Records from a data collection:
►
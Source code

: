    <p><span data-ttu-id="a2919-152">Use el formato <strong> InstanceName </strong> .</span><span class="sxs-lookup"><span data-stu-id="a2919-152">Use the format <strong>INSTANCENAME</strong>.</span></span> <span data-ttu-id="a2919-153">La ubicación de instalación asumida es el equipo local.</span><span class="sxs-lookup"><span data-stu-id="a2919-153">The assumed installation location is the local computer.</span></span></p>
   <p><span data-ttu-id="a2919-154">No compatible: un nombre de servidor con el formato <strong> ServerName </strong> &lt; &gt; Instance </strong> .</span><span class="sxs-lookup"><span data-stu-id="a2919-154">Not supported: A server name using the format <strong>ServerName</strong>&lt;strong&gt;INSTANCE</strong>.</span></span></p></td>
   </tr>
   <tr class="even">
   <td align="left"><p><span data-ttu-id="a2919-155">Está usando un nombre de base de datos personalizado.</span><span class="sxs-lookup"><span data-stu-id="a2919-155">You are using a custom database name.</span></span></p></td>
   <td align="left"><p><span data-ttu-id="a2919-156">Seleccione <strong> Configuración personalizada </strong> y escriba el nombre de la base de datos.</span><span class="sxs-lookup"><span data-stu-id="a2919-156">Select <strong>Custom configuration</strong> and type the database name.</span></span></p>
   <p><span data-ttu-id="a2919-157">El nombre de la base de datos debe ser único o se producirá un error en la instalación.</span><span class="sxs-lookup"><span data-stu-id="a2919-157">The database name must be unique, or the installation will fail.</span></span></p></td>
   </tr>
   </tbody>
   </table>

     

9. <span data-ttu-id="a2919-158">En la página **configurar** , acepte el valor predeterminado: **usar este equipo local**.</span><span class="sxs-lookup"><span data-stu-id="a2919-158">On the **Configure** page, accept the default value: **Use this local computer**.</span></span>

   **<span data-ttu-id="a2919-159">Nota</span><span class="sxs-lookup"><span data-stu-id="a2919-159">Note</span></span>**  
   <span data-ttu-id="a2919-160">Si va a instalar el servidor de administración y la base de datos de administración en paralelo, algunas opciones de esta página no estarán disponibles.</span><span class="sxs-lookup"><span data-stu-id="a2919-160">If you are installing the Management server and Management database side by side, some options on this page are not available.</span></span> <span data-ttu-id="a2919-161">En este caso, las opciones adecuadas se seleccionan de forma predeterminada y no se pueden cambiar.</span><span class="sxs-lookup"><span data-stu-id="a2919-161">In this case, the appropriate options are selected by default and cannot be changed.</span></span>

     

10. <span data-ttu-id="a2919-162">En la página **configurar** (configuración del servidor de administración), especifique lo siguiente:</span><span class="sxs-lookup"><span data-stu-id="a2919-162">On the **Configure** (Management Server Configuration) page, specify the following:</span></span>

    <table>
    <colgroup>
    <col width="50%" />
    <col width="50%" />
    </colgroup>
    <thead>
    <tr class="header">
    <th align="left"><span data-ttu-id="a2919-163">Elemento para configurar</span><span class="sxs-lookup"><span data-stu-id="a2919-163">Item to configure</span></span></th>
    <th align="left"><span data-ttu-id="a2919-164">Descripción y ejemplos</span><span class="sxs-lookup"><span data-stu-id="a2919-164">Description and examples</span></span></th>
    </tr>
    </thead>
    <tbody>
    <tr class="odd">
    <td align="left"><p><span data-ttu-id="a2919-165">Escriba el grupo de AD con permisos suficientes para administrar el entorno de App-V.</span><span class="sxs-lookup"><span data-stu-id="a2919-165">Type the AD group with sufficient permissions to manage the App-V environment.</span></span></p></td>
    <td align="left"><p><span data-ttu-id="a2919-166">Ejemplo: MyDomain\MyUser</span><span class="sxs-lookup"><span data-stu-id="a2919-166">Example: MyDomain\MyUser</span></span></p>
◄
Directions →
The reply should consist of all the records, repeated exactly.

Task output →
Source code

:    <p><span data-ttu-id="a2919-152">Use el formato <strong> InstanceName </strong> .</span><span class="sxs-lookup"><span data-stu-id="a2919-152">Use the format <strong>INSTANCENAME</strong>.</span></span> <span data-ttu-id="a2919-153">La ubicación de instalación asumida es el equipo local.</span><span class="sxs-lookup"><span data-stu-id="a2919-153">The assumed installation location is the local computer.</span></span></p>
   <p><span data-ttu-id="a2919-154">No compatible: un nombre de servidor con el formato <strong> ServerName </strong> &lt; &gt; Instance </strong> .</span><span class="sxs-lookup"><span data-stu-id="a2919-154">Not supported: A server name using the format <strong>ServerName</strong>&lt;strong&gt;INSTANCE</strong>.</span></span></p></td>
   </tr>
   <tr class="even">
   <td align="left"><p><span data-ttu-id="a2919-155">Está usando un nombre de base de datos personalizado.</span><span class="sxs-lookup"><span data-stu-id="a2919-155">You are using a custom database name.</span></span></p></td>
   <td align="left"><p><span data-ttu-id="a2919-156">Seleccione <strong> Configuración personalizada </strong> y escriba el nombre de la base de datos.</span><span class="sxs-lookup"><span data-stu-id="a2919-156">Select <strong>Custom configuration</strong> and type the database name.</span></span></p>
   <p><span data-ttu-id="a2919-157">El nombre de la base de datos debe ser único o se producirá un error en la instalación.</span><span class="sxs-lookup"><span data-stu-id="a2919-157">The database name must be unique, or the installation will fail.</span></span></p></td>
   </tr>
   </tbody>
   </table>

     

9. <span data-ttu-id="a2919-158">En la página **configurar** , acepte el valor predeterminado: **usar este equipo local**.</span><span class="sxs-lookup"><span data-stu-id="a2919-158">On the **Configure** page, accept the default value: **Use this local computer**.</span></span>

   **<span data-ttu-id="a2919-159">Nota</span><span class="sxs-lookup"><span data-stu-id="a2919-159">Note</span></span>**  
   <span data-ttu-id="a2919-160">Si va a instalar el servidor de administración y la base de datos de administración en paralelo, algunas opciones de esta página no estarán disponibles.</span><span class="sxs-lookup"><span data-stu-id="a2919-160">If you are installing the Management server and Management database side by side, some options on this page are not available.</span></span> <span data-ttu-id="a2919-161">En este caso, las opciones adecuadas se seleccionan de forma predeterminada y no se pueden cambiar.</span><span class="sxs-lookup"><span data-stu-id="a2919-161">In this case, the appropriate options are selected by default and cannot be changed.</span></span>

     

10. <span data-ttu-id="a2919-162">En la página **configurar** (configuración del servidor de administración), especifique lo siguiente:</span><span class="sxs-lookup"><span data-stu-id="a2919-162">On the **Configure** (Management Server Configuration) page, specify the following:</span></span>

    <table>
    <colgroup>
    <col width="50%" />
    <col width="50%" />
    </colgroup>
    <thead>
    <tr class="header">
    <th align="left"><span data-ttu-id="a2919-163">Elemento para configurar</span><span class="sxs-lookup"><span data-stu-id="a2919-163">Item to configure</span></span></th>
    <th align="left"><span data-ttu-id="a2919-164">Descripción y ejemplos</span><span class="sxs-lookup"><span data-stu-id="a2919-164">Description and examples</span></span></th>
    </tr>
    </thead>
    <tbody>
    <tr class="odd">
    <td align="left"><p><span data-ttu-id="a2919-165">Escriba el grupo de AD con permisos suficientes para administrar el entorno de App-V.</span><span class="sxs-lookup"><span data-stu-id="a2919-165">Type the AD group with sufficient permissions to manage the App-V environment.</span></span></p></td>
    <td align="left"><p><span data-ttu-id="a2919-166">Ejemplo: MyDomain\MyUser</span><span class="sxs-lookup"><span data-stu-id="a2919-166">Example: MyDomain\MyUser</span></span></p>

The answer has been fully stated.